Diante da dificuldade em explicar a participação do PT no escândalo da montagem de um dossiê contra os tucanos, o presidente Luiz Inácio Lula da Silva foi jurar inocência e reclamar do caso para o bispo de Uberlândia, o progressista d. José Alberto Moura.

“Até agora não estou acreditando nisso”, afirmou o presidente, sentado numa cadeira ao lado do bispo, na sala Vip montada atrás do palanque. A conversa dos dois foi ouvida apenas por ministros que estavam em campanha.

À época do Brasil Colônia, a expressão “Vá reclamar para o bispo” era usada para dizer que só a autoridade religiosa, o ouvidor da vila, poderia resolver o problema de colonos e colonizados. Desde que a Polícia Federal prendeu acusados de vender para um grupo de petistas dossiê contra o candidato ao governo de São Paulo José Serra (PSDB) e o ex-ministro tucano Barjas Negri, Lula rifou o coordenador da campanha dele pela reeleição, deputado Ricardo Berzoini (PT-SP), e negou qualquer ligação com citados no escândalo, inclusive o churrasqueiro preferido dele, Jorge Lorenzetti.

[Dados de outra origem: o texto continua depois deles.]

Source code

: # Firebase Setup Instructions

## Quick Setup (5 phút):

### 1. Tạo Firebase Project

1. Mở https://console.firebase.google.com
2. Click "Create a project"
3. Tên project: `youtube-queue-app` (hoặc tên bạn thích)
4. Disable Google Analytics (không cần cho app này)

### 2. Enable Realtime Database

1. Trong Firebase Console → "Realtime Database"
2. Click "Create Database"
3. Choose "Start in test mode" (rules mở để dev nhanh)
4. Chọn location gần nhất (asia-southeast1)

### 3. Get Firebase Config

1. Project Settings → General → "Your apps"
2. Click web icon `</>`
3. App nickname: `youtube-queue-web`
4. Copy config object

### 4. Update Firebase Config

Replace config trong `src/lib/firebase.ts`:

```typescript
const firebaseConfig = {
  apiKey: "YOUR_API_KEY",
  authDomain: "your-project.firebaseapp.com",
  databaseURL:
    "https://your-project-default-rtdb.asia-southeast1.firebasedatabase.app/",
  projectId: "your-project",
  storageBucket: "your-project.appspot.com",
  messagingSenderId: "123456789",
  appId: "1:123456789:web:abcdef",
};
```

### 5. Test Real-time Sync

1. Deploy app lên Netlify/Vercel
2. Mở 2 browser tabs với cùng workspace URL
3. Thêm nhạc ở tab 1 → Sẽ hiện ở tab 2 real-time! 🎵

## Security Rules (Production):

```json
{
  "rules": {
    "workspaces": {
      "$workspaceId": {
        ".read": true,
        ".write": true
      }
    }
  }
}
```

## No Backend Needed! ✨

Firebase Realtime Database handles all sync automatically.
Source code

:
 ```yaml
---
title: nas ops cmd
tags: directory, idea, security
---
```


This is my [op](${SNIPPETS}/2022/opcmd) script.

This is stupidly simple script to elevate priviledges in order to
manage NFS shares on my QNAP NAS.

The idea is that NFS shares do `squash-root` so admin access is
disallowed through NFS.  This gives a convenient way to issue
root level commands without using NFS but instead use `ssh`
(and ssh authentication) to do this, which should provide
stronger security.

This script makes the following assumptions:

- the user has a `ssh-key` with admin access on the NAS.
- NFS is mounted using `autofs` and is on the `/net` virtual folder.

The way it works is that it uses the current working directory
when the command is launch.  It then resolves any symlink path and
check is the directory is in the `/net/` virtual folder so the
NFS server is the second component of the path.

Como nos comícios e entrevistas, o presidente não poupou os acusados na conversa com o bispo d. José Alberto Moura. “Foi uma imbecilidade, eles (petistas acusados de participar do esquema) foram primários e arrogantes”, disse o presidente. “Quem tiver responsabilidade tem de pagar por isso”, acrescentou. O bispo, que foi ao comício por iniciativa própria, deu apoio ao presidente, segundo pessoas que ouviram a conversa.

A diocese de Uberlândia responde por comunidades católicas de nove municípios do oeste mineiro, área onde vivem 665 mil pessoas, segundo dados do IBGE.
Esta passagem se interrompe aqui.